From the start, I knew that our choice of technologies carried a certain amount of risk. I'm kind of a risk-averse person, so I like to weigh the benefits (some of which I outlined in the aforementioned post), and mitigate this risk whenever possible. My mitigation technique involved making my models as dumb as possible about what happens in the code between the models and the database. I wasn't 100% successful in keeping things entirely separate, but the abstraction really paid off. I had to write a lot of code, still, but I didn't have to worry too much about how deep this code had to reach. Other than a few cases, I swapped my CouchDB client code out for an extremely thin wrapper/helper class and re-wrote my queries. The whole process took only around two weeks (of most of my time). Testing, syncing everyone, rebuilding production images and development virtual machine images, and deployment took at least as long.

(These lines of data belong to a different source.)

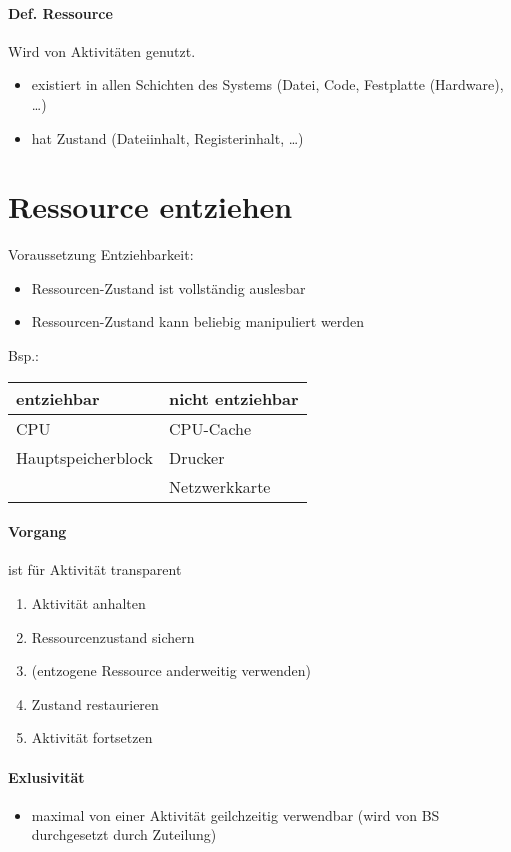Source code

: \documentclass{scrreprt}
\renewcommand{\imptnt}[1]{#1}
\begin{document}
\paragraph{Def. Ressource}
Wird von Aktivitäten genutzt.
\begin{itemize}
\item existiert in allen Schichten des Systems (Datei, Code, Festplatte (Hardware), …)
\item hat Zustand (Dateiinhalt, Registerinhalt, …)
\end{itemize}
\section{Ressource entziehen}
Voraussetzung Entziehbarkeit:
\begin{itemize}
\item Ressourcen-Zustand ist \imptnt{vollständig auslesbar}
\item Ressourcen-Zustand \imptnt{kann beliebig manipuliert werden}
\end{itemize}
Bsp.:\\
\begin{tabular}{l | l}
entziehbar & nicht entziehbar\\
\hline
CPU & CPU-Cache\\
Hauptspeicherblock & Drucker\\
& Netzwerkkarte
\end{tabular}
\paragraph{Vorgang} ist für Aktivität transparent
\begin{enumerate}
\item Aktivität anhalten
\item Ressourcenzustand sichern
\item (entzogene Ressource anderweitig verwenden)
\item Zustand restaurieren
\item Aktivität fortsetzen
\end{enumerate}
\paragraph{Exlusivität} 
\begin{itemize}
\item maximal von einer Aktivität geilchzeitig verwendbar (wird von BS durchgesetzt durch Zuteilung)
\end{itemize}
\end{document}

That was the story part. Here's comes the opinion part (and remember, this is just my opinion; I could very well be wrong).

After using both, extensively (for a very specific application, admittedly), I firmly believe that MongoDB is a superior NoSQL datastore solution for PHP based, non-distributed (think Dropbox), non-mobile, web applications.

This opinion stems almost fully from Mongo's rich query API. In the current version of Gimme Bar, we have a single map/reduce job (for tags). Everything else has been replaced by a straightforward and familiar query. The map/reduce is actually practical, and things like sorting and counting are a breeze with Mongo's cursors. I did have to cheat in a few places that I don't expect to scale very well (I used $in when I should denormalize), but the beauty of this is that I can do these things now, where with Couch, my only option was to denormalize and map. Yes, I know this carries a scaling/sharding and performance penalty, but you know what? I don't care yet. ("Yet" is very important.).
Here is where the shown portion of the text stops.